Problem statement => Would you return every line of the listing below that has "marginal" in it?

Data for the task =>

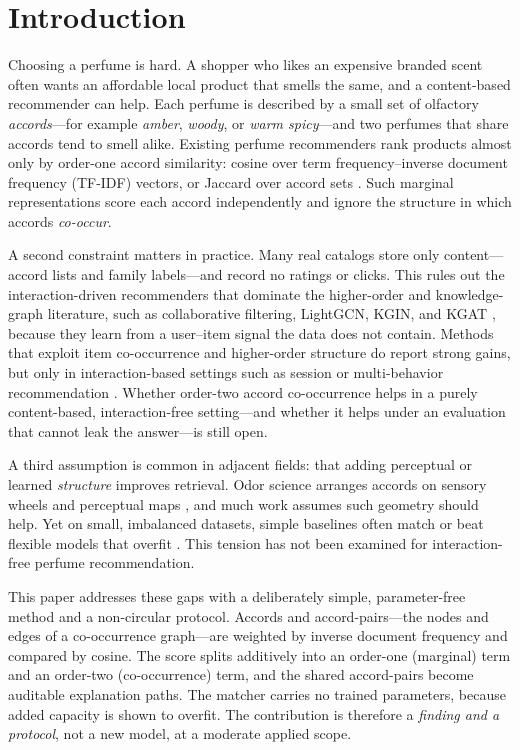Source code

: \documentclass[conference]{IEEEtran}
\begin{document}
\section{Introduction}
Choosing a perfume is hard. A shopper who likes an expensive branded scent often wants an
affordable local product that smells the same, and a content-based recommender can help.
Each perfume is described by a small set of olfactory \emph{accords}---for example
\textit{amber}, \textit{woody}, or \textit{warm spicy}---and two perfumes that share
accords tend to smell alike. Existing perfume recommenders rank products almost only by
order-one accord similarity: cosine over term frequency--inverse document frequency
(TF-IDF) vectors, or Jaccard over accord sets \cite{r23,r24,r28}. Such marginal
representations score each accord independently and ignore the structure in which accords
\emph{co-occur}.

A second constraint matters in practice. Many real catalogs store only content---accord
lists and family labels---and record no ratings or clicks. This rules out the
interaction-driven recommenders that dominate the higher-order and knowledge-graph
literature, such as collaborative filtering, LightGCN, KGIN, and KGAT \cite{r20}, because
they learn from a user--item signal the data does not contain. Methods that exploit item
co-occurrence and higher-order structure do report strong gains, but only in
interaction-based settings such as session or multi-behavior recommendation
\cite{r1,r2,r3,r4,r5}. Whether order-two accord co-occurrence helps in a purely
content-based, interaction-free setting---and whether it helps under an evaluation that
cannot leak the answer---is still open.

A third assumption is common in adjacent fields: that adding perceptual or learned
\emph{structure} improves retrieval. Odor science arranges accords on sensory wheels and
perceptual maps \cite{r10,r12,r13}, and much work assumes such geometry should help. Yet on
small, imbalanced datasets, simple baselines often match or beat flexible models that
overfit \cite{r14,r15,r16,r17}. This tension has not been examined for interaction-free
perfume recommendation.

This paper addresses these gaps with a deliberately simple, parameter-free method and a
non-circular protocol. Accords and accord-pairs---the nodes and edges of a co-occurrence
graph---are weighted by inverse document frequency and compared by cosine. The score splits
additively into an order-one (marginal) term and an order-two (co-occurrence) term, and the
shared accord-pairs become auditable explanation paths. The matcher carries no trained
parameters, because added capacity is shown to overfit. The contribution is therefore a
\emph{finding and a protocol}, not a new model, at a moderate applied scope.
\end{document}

--

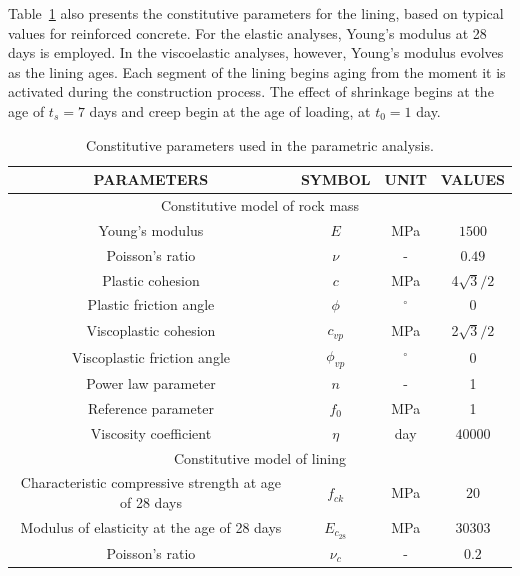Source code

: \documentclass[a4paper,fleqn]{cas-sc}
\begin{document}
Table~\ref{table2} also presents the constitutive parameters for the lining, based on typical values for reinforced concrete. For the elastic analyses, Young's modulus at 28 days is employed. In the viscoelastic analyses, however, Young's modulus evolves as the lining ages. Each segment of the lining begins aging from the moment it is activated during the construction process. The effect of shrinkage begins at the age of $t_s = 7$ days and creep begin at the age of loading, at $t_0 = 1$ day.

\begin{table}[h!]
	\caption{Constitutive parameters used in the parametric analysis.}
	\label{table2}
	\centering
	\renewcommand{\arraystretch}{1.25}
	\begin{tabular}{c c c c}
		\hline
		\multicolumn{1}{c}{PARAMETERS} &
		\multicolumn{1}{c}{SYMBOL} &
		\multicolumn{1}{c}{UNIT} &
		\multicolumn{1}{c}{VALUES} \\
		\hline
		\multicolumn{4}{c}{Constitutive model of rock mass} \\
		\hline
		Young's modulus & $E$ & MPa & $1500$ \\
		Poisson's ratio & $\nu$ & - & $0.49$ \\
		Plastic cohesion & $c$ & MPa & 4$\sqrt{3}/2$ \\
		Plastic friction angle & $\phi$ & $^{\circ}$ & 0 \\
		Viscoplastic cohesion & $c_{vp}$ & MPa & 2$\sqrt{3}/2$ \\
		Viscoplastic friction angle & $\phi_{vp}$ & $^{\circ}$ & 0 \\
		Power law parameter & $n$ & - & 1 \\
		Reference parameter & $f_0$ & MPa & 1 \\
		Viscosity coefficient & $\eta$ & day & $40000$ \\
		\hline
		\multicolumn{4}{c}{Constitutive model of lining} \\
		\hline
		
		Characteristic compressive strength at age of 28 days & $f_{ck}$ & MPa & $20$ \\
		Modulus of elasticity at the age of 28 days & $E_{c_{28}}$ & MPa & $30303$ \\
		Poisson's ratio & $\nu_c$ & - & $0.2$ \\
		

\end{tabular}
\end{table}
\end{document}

Answer to this task =>
(TF-IDF) vectors, or Jaccard over accord sets \cite{r23,r24,r28}. Such marginal
additively into an order-one (marginal) term and an order-two (co-occurrence) term, and the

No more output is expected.